In its June 29 decision, the court rejected districts’ arguments that the state must take K-12 educators’ salaries off the table before it can calculate across-the-board cuts mandated when state taxes for education are lower than expected. While K-12 salaries do indeed have to be shielded, the court said, it is up to districts to ensure that happens by coping with the state cuts—known as proration—without paring educators’ pay.
“Had the legislature intended to remove K-12 salaries from the base amount to be prorated by the governor, it could easily have said so,” Justice Thomas A. Woodall wrote in the court’s opinion. “It did not do so, however, and we are not at liberty to rewrite the statutes.”
The decision came under fire from some public school advocates, who argued that it will take a tough toll on the state’s public elementary and secondary schools.
“The Alabama Supreme Court’s decisions ... are devastating for the 740,000 public schoolchildren of our state,” Sandra Sims-deGraffenried, the executive director of the Alabama Association of School Boards, said in a statement. “We expect this to be a severe blow to most school boards.” The AASB was one of the parties to the lawsuit.
The case arose after Gov. Donald Siegelman announced in February that, because of a shortfall in tax revenues, the state’s $4.3 billion education budget for this fiscal year would have to be reduced by $266 million, or 6.2 percent.
K-12 vs. Colleges
The Democratic governor settled on an approach to those cuts that weighed more heavily on the state’s public universities and two-year colleges than on K-12 schools, largely because he interpreted state law to mean that precollegiate salaries had to be excluded before the state cut funding across the board. The effect was to decrease funding for higher education institutions by more than 11 percent, while limiting cuts to K-12 schools to less than 4 percent.
Disputes over the governor’s approach led to legal action pitting K-12 and higher education representatives against one another.
In response to complaints, the governor and legislature took steps to reduce and equalize the cuts previously ordered. The legislature backed a plan to allow the state to issue bonds for up to $110 million to help soften the impact of proration on whichever party lost in court. ( “Alabama OKs Bond Sale To Dull Pain Of Education Cuts,” May 30, 2001.)
The result is that both education sectors now stand to sustain cuts of 3.76 percent in the fiscal year that ends in September.
“I have fought from the beginning to treat all levels of education fairly, and because we kept fighting to pass the bond issue, we can do just that,” Gov. Siegelman said in a June 29 statement. “Our teachers and classrooms will be protected.”
Gov. Siegelman said the state would act fast to sell bonds. A July 2 memo from Robert L. Morton, the Alabama Department of Education’s assistant state superintendent, said the bond funds can be used by local districts for capital outlay, purchase and repair of equipment, and debts. “These funds will hopefully free up some local funds for other uses,” he wrote.
But Sally Howell, the assistant executive director of the AASB, argues that those limitations mean the funds may not be helpful to many schools. “Getting additional relief for capital outlays isn’t addressing the primary need” of personnel costs, she said.

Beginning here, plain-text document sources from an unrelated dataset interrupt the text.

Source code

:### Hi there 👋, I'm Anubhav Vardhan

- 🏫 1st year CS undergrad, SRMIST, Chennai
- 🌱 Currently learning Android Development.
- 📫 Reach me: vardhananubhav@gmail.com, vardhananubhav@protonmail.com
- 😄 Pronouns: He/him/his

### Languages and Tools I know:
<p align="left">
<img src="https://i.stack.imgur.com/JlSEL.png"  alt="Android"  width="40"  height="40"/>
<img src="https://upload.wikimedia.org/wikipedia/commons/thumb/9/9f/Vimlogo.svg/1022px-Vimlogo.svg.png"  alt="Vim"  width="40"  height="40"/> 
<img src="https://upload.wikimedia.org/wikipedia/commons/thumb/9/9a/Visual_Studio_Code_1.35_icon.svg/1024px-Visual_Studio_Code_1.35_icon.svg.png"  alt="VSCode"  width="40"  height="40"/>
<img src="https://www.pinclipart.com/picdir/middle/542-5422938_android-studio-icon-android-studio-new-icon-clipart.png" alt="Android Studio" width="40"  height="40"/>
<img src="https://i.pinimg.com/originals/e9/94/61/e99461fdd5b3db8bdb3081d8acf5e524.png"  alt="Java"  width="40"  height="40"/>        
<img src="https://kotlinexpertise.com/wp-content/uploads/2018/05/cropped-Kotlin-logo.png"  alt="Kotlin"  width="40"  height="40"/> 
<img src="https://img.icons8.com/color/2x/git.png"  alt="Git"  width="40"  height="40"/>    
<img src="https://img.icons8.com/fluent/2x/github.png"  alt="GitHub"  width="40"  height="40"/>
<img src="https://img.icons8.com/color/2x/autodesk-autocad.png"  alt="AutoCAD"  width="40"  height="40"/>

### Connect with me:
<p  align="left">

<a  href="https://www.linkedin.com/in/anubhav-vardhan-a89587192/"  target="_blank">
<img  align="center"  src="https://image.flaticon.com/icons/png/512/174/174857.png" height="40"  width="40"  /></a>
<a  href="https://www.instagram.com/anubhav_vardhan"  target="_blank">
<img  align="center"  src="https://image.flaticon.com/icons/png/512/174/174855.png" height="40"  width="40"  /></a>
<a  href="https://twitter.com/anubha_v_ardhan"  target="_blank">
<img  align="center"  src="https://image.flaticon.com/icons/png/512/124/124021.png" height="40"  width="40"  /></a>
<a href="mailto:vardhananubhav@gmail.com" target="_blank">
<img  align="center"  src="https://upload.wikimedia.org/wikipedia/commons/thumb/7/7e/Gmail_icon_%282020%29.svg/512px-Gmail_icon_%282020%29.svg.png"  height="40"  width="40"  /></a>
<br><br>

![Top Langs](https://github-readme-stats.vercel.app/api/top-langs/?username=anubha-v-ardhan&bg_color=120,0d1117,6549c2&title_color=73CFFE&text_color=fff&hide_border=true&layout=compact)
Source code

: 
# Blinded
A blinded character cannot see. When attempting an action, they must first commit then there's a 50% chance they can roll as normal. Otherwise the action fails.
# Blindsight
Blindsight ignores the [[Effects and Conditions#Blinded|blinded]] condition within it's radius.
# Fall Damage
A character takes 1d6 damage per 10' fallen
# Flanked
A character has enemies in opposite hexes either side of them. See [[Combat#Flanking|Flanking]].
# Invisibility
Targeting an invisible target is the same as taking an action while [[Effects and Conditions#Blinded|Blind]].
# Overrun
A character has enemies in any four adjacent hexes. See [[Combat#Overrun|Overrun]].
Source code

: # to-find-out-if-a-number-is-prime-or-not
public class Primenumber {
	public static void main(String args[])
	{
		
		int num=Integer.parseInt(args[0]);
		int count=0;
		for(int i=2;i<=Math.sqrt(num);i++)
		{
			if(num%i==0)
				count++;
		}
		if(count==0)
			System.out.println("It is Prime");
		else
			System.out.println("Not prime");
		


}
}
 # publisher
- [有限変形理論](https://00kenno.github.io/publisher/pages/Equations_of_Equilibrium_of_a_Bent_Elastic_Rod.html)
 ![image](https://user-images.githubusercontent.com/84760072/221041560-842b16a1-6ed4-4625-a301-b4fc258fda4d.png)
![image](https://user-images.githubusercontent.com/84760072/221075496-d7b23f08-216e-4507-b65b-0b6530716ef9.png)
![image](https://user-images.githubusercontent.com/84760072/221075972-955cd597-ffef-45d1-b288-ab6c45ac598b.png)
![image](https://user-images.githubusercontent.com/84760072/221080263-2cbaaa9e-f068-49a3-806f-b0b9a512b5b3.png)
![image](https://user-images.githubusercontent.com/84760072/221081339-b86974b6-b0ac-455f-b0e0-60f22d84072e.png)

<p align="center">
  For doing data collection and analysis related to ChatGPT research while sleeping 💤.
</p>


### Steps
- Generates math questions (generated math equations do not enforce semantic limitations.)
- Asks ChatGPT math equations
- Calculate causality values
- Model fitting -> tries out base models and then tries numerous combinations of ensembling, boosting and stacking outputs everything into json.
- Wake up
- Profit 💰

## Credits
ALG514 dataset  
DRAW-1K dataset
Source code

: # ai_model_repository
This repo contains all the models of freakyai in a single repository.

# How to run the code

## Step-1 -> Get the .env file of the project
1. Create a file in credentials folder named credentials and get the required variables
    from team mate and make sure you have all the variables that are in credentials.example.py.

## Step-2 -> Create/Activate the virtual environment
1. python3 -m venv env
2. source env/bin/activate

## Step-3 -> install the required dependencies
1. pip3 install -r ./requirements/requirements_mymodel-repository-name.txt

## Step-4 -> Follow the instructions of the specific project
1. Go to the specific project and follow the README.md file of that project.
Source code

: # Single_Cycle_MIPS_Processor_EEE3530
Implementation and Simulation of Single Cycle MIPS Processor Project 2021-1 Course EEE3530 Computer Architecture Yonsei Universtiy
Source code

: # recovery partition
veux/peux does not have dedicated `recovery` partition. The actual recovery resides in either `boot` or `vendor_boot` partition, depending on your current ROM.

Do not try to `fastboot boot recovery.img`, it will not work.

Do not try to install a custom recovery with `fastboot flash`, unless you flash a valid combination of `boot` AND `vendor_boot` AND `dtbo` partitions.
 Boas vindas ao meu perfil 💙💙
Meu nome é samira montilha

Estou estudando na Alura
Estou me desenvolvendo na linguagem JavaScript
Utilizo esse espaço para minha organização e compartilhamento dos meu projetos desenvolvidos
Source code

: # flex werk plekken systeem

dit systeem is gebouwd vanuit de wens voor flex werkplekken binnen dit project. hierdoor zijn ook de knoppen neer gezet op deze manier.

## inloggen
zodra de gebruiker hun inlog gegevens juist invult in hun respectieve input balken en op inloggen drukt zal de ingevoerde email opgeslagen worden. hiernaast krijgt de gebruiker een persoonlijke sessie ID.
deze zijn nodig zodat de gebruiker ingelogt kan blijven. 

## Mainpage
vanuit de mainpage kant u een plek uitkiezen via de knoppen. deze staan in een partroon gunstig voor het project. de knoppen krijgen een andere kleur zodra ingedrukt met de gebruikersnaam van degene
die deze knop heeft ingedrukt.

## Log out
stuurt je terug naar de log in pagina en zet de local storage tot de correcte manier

Meanwhile, A. Gordon Stone, the executive director of the Higher Education Partnership, a coalition of the state’s four-year public universities, called the decision a “huge victory” that “sends a message that higher education and K-12 are both essential components of public education.”
This is not the first time that Alabama schools have faced midyear budget cuts. Indeed, state officials report that the education budget has been prorated more than a dozen times before.
Some argue that the current legal battle is just one symptom of a systemic problem. Indeed, many observers lament that lawmakers in Alabama appear unwilling to consider tax increases as a way to pay for education.
“They need to rethink the system,” said Jim Watts, the vice president of state services for the Atlanta-based Southern Regional Education Board, “because it doesn’t match up with their aspirations for education.”